Business is one of the most powerful forces for change in the 21st century. Given the right mix of global corporate citizenship values and great strategic business innovations, every global problem can become a business opportunity.
A forum, Business as an Agent of World Benefit: Management Knowledge Leading Positive Change, unites the Academy of Management, United Nations Global Compact, and Case Weatherhead School of Management on the campus of Case Western Reserve University in Cleveland on October 22-25, 2006. For three days over 400 leading business executives and management scholars from around the world will come together to explore ways in which business can be a leading force in eradicating poverty, enhancing the environment, and advancing peace-while still prospering financially. An additional 3,000 people worldwide are expected to participate through satellite and Internet links.
"On behalf of Kofi Annan and the 2,400 corporations and civil society organizations of the U.N. Global Compact, we are thrilled to partner with the Academy of Management and Case," said Georg Kell, executive director of the U.N. Global Compact. "This worldwide forum can be a tipping point in the next stages of global corporate citizenship. The idea of Business as an Agent of World Benefit - that is, uniting the strengths of markets with the power of universal ideals to make a more inclusive globalization serving all of humanity - is an idea whose time is now."
Scholarship can help to guide business in building sustainable value creation. With that in mind, participants will pay particular attention to the re-envisioning of management education's immense influence on global corporate citizenship as it shapes the framework and attitudes of the world's future business leaders. The conference will produce models, theories, examples and practical guidelines for business that answer many of the common questions regarding why businesses should get involved in societal issues and how it can practically get involved while still profiting.
"Case believes that moving the face of management in the direction of acting as an agent of world benefit should be the primary goal of business in the 21st Century," said Myron Roomkin, Albert J. Weatherhead, III, Professor of Management and Dean of the Weatherhead School of Management. "We are happy to have our Center for Business as an Agent of World Benefit to help move management education in this direction at Weatherhead."

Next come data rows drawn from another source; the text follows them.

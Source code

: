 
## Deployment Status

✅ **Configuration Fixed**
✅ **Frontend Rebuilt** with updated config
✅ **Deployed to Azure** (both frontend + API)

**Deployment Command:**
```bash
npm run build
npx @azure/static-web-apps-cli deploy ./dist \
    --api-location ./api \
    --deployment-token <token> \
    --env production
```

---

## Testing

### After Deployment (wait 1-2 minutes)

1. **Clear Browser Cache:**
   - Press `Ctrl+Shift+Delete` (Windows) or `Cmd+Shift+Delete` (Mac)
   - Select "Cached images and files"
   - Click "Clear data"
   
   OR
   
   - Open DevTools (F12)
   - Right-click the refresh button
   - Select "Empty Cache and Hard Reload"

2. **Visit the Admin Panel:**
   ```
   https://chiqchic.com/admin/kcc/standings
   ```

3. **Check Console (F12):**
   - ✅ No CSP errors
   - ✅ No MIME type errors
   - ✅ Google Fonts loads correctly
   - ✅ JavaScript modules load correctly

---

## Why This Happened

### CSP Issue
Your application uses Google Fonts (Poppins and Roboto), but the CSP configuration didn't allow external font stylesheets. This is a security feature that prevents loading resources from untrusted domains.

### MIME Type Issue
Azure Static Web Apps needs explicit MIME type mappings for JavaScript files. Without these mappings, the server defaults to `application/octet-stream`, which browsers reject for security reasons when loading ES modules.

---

Forum attendees will share in presentations, discussions, and breakout sessions centering on new research on the business case for sustainable development. With all eyes focused on ways in which business can change society, the goal is to envision new ways in which business can succeed in making such changes and bring those ideas to the attention of the global community as a whole. This forum will unite the strengths of business with the universally recognized values of the U.N. Global Compact and the world's Millennium Development Goals.
"There is no question that the world needs peace to prosper, and prosperity to have peace; that the quality of ecological and social environments have become inextricably dependant on the visions and strategies of business leaders," said Nancy J. Adler, management professor at McGill University, fellow with the Academy of Management and conference co-chair. "Increasingly, management schools worldwide are helping students to succeed, not just financially but also as influential members of humanity. The Business as an Agent of World Benefit Forum is bringing together the best scholarship with the world's most progressive business leadership. It truly has the potential to change not only the fundamental nature of business education, but the very essence of how business is conducted in the world."
The relationship between business and society - including business's search for mutually beneficial advances that address the world's most pressing global needs - has become one of the defining issues of the 21st century.
"This state-of-the-art forum will challenge ‘the great tradeoff illusion' - the belief that firms must sacrifice outstanding financial performance if they choose strategically to address societal challenges. Business as a force for eradication of extreme poverty, or ecological restoration, or peace and security in the midst of conflict zones - these are all happening," said Kell. "The innovations, the research studies, and stories from around the world are today beginning to converge. Companies do, in fact, do well by doing good, and this forum will help advance a growing critical mass by bringing together top universities and researchers with executives and leaders from business, civil society, and the United Nations."